Motiviert durch gute Umfragewerte der AfD bei der Landtagswahl in Sachsen-Anhalt, fordert der Ostbeauftragte der Bundesregierung, Marco Wanderwitz (CDU), mehr politische Bildung für die Bürger im Osten dieses Landes. Mit dieser Umerziehungsmaßnahme soll die demokratische Grundhaltung in der Breite gestärkt werden.  Diese für eine Demokratie fragwürdige Maßnahme, scheint mittlerweile in der CDU niemand mehr zu stören.  So blieb ein Aufschrei der CDU-Fraktion aus, eine Entschuldigung sowieso, personelle Konsequenzen: Fehlanzeige. Soviel zum Zustand der demokratischen Hygiene in der Bundesregierung.
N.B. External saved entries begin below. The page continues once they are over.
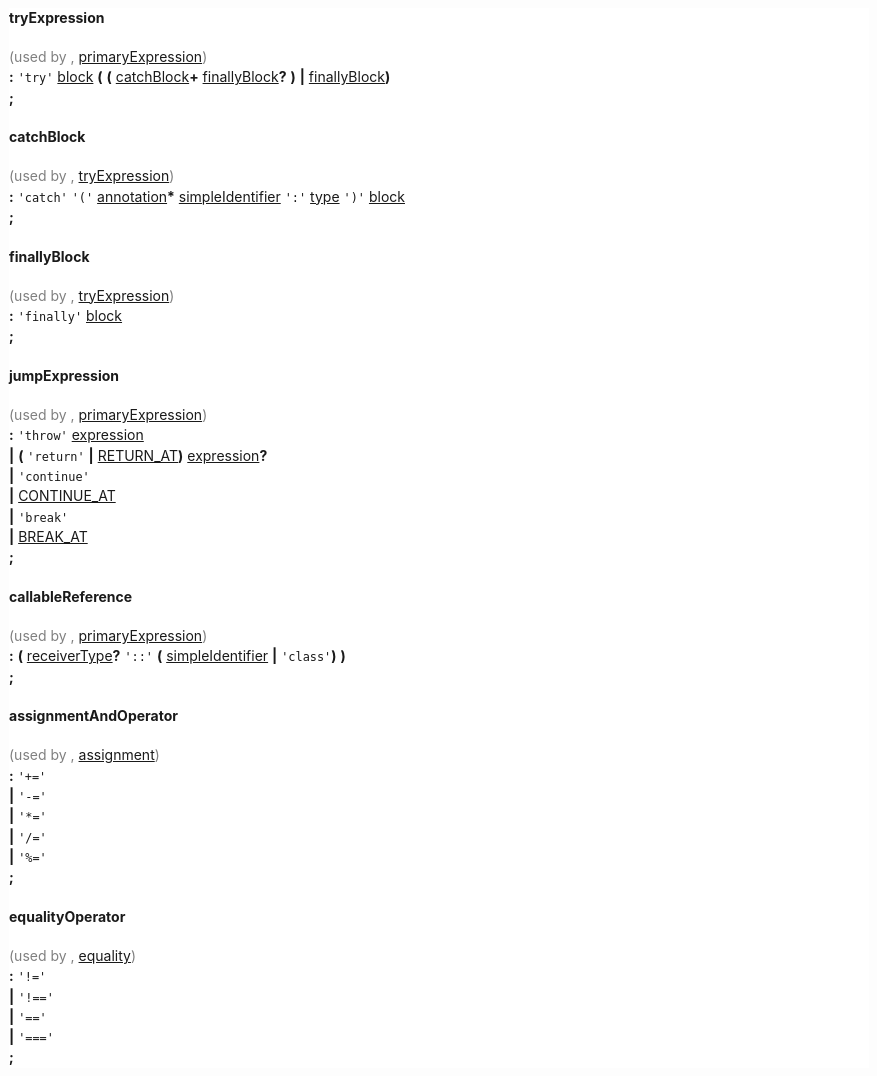 <h4 id="tryExpression">tryExpression</h4>

<span style="color:gray">(used by </span><span style="color:gray">, </span>[primaryExpression](#primaryExpression)<span style="color:gray">)</span>  
 **:**  `'try'` [block](#block) **(** **(** [catchBlock](#catchBlock)**+**  [finallyBlock](#finallyBlock)**?** **)**  **|**  [finallyBlock](#finallyBlock)**)**   
 **;** 

<h4 id="catchBlock">catchBlock</h4>

<span style="color:gray">(used by </span><span style="color:gray">, </span>[tryExpression](#tryExpression)<span style="color:gray">)</span>  
 **:**  `'catch'` `'('` [annotation](#annotation)**\***  [simpleIdentifier](#simpleIdentifier) `':'` [type](#type) `')'` [block](#block)  
 **;** 

<h4 id="finallyBlock">finallyBlock</h4>

<span style="color:gray">(used by </span><span style="color:gray">, </span>[tryExpression](#tryExpression)<span style="color:gray">)</span>  
 **:**  `'finally'` [block](#block)  
 **;** 

<h4 id="jumpExpression">jumpExpression</h4>

<span style="color:gray">(used by </span><span style="color:gray">, </span>[primaryExpression](#primaryExpression)<span style="color:gray">)</span>  
 **:**  `'throw'` [expression](#expression)  
 **|**  **(** `'return'` **|**  [RETURN_AT](#RETURN_AT)**)**  [expression](#expression)**?**   
 **|**  `'continue'`  
 **|**  [CONTINUE_AT](#CONTINUE_AT)  
 **|**  `'break'`  
 **|**  [BREAK_AT](#BREAK_AT)  
 **;** 

<h4 id="callableReference">callableReference</h4>

<span style="color:gray">(used by </span><span style="color:gray">, </span>[primaryExpression](#primaryExpression)<span style="color:gray">)</span>  
 **:**  **(** [receiverType](#receiverType)**?**  `'::'` **(** [simpleIdentifier](#simpleIdentifier) **|**  `'class'`**)** **)**   
 **;** 

<h4 id="assignmentAndOperator">assignmentAndOperator</h4>

<span style="color:gray">(used by </span><span style="color:gray">, </span>[assignment](#assignment)<span style="color:gray">)</span>  
 **:**  `'+='`  
 **|**  `'-='`  
 **|**  `'*='`  
 **|**  `'/='`  
 **|**  `'%='`  
 **;** 

<h4 id="equalityOperator">equalityOperator</h4>

<span style="color:gray">(used by </span><span style="color:gray">, </span>[equality](#equality)<span style="color:gray">)</span>  
 **:**  `'!='`  
 **|**  `'!=='`  
 **|**  `'=='`  
 **|**  `'==='`  
 **;**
Wünschenswert im Sinne der Bürger wäre es hingegen, wenn die Parteien durch ihre politische Arbeit überzeugen würden. Tun sie dies nicht, ist es ja eben das Recht des Bürgers im Rahmen einer Wahl, eine Regierung abzustrafen und in die Opposition zu verbannen. Es bleibt die Frage offen: „Hat die Regierung bzw. die  CDU den Bürger und seine Belange aus den Augen verloren?“ und „Kann die Regierung noch überzeugen oder muss sie zu anderen Maßnahmen greifen?“


Nebenbei, es ist eben der Marco Wanderwitz, der ironischerweise erst vor kurzem mit folgendem Kommentar für Kontroversen sorgte: „Wir haben es mit Menschen zu tun, die teilweise in einer Form diktatursozialisiert sind, dass sie auch nach dreißig Jahren nicht in der Demokratie angekommen sind.“ Ihn stört es dabei nicht, dass seine Partei in Thüringen mit der SED-Nachfolgepartei „Die Linke“ in Thüringen gemeinsame Sache macht.